Thabane swiftly restored people’s trust in government by restoring the rule of law. Exiled soldiers were returned home; those falsely implicated in the mutiny plot were released from detention; Metsing is on the run and the elderly also have their pensions increased from M500 to M700.
Factory workers are also soon going to get a boon in their wages. Notably suspects in the callous murder of police constable Mokalekale Khetheng are also behind bars waiting for their day in court.

Metsing’s extradition is also being processed to have him back in the country to face charges over unexplained large deposits made into his bank accounts in 2015.
The good always go with the bad; so goes the saying. There are signs from afar that if we do not take preventive measures we too may fall prey to the toxicity of factionalism and financial greed that have nearly destroyed the soul of the ANC. We have a come a long way to be where we are today.
So many of our members and supporters have fallen in the line of fire to get the ABC back in power. Their personal sacrifices cannot be traded for material gain.

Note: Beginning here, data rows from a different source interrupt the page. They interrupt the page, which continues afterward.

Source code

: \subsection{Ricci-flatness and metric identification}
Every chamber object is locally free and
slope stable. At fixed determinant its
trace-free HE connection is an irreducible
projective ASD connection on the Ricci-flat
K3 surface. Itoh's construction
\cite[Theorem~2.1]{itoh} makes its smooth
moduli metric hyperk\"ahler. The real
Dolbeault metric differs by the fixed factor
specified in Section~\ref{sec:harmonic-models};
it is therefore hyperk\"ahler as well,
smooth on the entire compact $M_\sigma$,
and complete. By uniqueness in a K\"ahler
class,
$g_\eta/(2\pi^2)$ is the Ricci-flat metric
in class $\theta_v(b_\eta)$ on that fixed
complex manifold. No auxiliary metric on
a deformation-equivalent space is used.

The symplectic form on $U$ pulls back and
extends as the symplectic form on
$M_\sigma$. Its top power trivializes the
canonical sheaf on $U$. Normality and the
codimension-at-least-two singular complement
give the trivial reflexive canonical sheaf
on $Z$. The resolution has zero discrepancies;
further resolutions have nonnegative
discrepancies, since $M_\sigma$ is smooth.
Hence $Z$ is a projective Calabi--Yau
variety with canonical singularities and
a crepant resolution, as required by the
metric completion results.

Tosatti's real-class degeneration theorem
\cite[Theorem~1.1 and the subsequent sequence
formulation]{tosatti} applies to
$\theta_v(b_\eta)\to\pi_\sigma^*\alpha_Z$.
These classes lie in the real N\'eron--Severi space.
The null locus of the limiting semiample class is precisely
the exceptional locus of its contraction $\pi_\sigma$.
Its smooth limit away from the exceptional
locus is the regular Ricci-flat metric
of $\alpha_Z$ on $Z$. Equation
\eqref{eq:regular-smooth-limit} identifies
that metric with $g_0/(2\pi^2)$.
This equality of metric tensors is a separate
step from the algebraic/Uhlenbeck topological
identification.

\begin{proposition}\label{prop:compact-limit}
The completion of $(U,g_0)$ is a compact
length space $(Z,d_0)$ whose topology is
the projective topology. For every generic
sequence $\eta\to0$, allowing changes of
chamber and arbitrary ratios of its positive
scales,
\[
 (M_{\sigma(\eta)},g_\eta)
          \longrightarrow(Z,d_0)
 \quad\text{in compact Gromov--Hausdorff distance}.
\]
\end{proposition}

Had things gone our way with the kind of effort we put in the June, 2017 elections we should easily have passed the sixty one mark on our own without any hiccups.

It did not happen. However we are proud with what we have achieved in partnership with our fellow coalition partners who make the tapestry of the 4×4 government. There is need now to be united more than ever before to help secure the gains we have made.
Our propensity to sometimes see our struggle from a very narrow perspective where the “self” is more important than the “all of us” is dangerously regressive. Selfishness is self- destructive.

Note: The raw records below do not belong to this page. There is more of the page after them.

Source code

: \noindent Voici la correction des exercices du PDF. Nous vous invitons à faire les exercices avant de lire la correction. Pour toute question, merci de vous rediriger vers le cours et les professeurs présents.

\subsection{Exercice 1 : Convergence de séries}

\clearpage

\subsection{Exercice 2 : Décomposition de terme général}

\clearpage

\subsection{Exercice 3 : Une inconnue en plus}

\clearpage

Our enemies may appear pushed into a tight corner for now but we would be foolish to write them off as a spent force. Many of us are witnesses to how tenacious and determined they can be when they want to return to power. It has happened before; no doubt it can happen again.
One of our enemies’ most trusted weapon of attack is the use of press conferences where they launch scathing attacks against our party and our government.

These days they even use factory workers to fight their battles. Our collective resolve to stand united will eventually wear them down.
My parting shot is: let’s be resolute in our defence of our party and by logical extension our government. We have a lot of political mileage going for us at the moment. Our party has the broad support of large sections of the population.

Let’s ride on this crest wave of popularity with care conscious of how it can easily turn into despair if expectations are not met.
What we need to do is to stop bickering behind one another’s backs trying so hard to pull one another down. We must focus our energies into strengthening our party so that we can ensure a resounding victory in 2022.
Always remember that our party is not owned by a single individual or an elite group who have the monopoly to control it. It is the peoples’ property. It is our ABC.